Ross is a mining town near the Totara river, and is twenty miles to the south of Hokitika, with which it has communication by means of a daily coach service. It is in the southern riding of the county of Westland, and in the electorate and provincial district of Westland. Ross sprang into existence in the year 1865, with the discovery of gold at Jones' creek and Totara river. Many hundreds of miners were formerly at work in the district, and it is said that between 1865–1870 there were 3500 miners on the field. At one time there were forty-seven hotels in Ross, and the majority of them did a brisk business. The whole neighbourhood is auriferous, and page 532 the gold obtained is well water-worn and coarse in character. It is at Ross that the celebrated dividend-paying “Mont d'Or” mine is situated; but latterly the place has gone backwards, and the census of 1901 gave the population at 614. Ross has been a borough for many years. The first Mayor was the late Mr. Malfroy, and the second was Mr. Grimmond, sometime a member of Parliament. There are two public schools in the township, and four churches; namely, Anglican, Roman Catholic (with resident clergymen), Presbyterian, and Methodist. There is also a branch of the Bank of New Zealand. A paper, known as the “Ross and Okarito Advocate,” is published twice a week. The Government commenced a large water-race in 1878, but after spending about £15,000, withdrew from the work. It is stated that the expenditure of about £30,000, in the furtherance of this undertaking would be of the greatest advantage to Ross as a mining township. Ross has a post and telegraph office, seven hotels, seven stores, two butcheries, and there are also two drapery shops, and two blacksmiths. Periodical sittings of the Stipendiary Magistrate's and Warden's courts are held in the local courthouse, and there is a resident constable who acts as clerk of the court. A few miles south of Ross there are large quantities of timber, and it is expected that the opening up of the bush will contribute to the prosperity of the town. It is stated that coal has been found within twenty miles of the borough, and some miles to the south of Ross, a large gold-mining claim, known as McLeod's Terrace, has been opened up.

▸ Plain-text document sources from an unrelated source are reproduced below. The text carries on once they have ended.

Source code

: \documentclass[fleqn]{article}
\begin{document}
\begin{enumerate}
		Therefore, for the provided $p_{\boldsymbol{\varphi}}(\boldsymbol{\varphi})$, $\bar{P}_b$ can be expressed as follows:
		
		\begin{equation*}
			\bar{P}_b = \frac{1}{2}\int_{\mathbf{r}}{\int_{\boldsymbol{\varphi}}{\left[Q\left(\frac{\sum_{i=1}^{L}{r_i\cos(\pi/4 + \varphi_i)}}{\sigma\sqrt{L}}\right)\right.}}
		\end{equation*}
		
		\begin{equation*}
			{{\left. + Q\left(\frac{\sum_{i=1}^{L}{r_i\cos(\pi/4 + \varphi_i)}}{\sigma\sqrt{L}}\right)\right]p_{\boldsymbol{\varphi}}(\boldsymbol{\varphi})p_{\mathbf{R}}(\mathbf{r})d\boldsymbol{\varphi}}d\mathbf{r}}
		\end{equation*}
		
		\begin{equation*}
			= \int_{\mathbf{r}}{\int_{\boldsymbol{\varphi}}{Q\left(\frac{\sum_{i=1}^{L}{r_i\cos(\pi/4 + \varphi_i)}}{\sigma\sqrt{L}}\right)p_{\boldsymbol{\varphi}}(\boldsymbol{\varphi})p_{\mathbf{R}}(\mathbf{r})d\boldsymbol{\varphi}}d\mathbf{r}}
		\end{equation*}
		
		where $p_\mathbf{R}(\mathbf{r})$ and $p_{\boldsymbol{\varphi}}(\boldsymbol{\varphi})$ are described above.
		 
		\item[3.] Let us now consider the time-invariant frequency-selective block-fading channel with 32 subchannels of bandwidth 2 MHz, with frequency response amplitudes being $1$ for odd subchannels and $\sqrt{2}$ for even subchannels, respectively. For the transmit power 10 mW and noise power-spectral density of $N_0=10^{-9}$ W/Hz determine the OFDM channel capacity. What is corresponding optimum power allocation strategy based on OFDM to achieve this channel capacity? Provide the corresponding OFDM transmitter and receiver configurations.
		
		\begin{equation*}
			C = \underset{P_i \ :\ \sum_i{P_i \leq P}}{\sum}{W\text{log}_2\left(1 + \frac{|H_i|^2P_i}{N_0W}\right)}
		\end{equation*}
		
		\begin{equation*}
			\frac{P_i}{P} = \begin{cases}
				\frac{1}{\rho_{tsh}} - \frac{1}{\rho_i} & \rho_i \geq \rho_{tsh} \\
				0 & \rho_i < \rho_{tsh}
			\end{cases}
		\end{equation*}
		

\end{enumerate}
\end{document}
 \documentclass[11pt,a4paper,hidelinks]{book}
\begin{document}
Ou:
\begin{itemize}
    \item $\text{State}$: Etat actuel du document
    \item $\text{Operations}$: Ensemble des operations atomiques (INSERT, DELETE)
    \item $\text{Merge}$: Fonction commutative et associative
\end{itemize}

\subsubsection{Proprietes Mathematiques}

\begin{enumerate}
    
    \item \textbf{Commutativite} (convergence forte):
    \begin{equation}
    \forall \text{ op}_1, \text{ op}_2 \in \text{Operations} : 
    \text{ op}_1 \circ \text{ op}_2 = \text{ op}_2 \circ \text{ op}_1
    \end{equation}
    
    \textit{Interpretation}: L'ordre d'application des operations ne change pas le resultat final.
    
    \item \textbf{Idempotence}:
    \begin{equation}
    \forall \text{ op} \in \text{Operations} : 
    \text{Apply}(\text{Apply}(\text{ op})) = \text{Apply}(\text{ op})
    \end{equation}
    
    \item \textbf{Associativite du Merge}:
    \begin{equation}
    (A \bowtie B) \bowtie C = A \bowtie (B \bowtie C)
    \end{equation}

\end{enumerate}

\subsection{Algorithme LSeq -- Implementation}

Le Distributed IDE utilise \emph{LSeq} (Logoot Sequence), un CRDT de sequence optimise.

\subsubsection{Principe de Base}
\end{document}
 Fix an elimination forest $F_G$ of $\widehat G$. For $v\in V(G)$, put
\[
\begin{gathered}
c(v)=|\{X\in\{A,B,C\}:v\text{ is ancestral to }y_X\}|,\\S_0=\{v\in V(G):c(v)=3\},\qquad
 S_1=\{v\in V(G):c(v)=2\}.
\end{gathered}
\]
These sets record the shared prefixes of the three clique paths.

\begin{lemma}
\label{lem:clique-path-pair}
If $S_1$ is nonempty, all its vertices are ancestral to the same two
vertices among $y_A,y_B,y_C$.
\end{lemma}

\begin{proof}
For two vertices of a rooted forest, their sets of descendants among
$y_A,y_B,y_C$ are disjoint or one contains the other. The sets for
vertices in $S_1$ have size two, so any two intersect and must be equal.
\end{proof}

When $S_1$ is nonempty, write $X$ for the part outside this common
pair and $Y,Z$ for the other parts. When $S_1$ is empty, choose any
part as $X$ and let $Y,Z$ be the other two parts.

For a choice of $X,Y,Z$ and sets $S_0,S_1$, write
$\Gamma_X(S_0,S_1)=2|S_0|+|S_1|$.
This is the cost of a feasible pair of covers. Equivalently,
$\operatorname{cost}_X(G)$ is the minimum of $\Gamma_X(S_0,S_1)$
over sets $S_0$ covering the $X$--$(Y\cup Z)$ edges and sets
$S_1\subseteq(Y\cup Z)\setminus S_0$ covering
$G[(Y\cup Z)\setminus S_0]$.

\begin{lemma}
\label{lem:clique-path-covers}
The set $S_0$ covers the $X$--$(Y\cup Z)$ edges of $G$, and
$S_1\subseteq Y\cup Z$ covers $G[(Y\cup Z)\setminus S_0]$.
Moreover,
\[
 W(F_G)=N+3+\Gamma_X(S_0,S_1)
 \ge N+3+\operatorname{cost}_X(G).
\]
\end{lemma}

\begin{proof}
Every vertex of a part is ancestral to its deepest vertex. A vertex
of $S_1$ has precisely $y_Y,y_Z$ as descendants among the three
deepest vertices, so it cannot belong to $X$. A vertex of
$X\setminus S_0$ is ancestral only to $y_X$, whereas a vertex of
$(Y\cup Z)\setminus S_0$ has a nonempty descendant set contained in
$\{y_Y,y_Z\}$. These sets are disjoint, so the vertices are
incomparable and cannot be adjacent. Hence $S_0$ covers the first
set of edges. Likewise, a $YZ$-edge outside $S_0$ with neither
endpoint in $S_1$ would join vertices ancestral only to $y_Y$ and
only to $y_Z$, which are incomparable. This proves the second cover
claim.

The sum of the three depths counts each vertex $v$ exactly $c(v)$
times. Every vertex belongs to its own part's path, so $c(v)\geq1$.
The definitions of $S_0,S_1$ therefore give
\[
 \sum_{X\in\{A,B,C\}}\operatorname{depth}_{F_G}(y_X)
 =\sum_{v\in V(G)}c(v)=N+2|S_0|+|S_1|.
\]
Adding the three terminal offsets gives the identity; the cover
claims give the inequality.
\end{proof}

The Borough of Ross, which includes the settlement of Donoghue's, embraces an area of four square miles. The census of 1896 showed the population to be 758, but at that of 1901 it had fallen to 614. The general rate is one penny in the pound, the charitable aid rate one penny, and there is a water rate of 1½d in the pound. The capital rateable value of the borough is £30,000, the total revenue does not exceed £1000, and the ratepayers number about 350. The footpaths and formed roads are about four miles in extent. As is usual in mining districts, the town consists of sections leased from the Crown, and an annual ground rental is paid by the tenants. In the year 1904, a water supply for the extinction of fire, was installed in the borough at a cost of £3,200, and there is a municipal fire brigade, with fourteen members. A two-
Ross in 1898.

Ross in 1898.

storey building known as the Coronation Hall is the property of the Council, and was built partly by means of a Government subsidy. It contains Council offices, and a public hall for general purposes. The members of the Council in 1905 were: Mr. T. W. Bruce (Mayor) and Messis L. Pedrazzi, J. McKay, D. Collins, W. Searle, W. R. Jones, J. Murdoch, J. Mitchell. J. Woodhouse, and A. Gardiner, councillors. Mr. W. J. Caulfield is Town Clerk.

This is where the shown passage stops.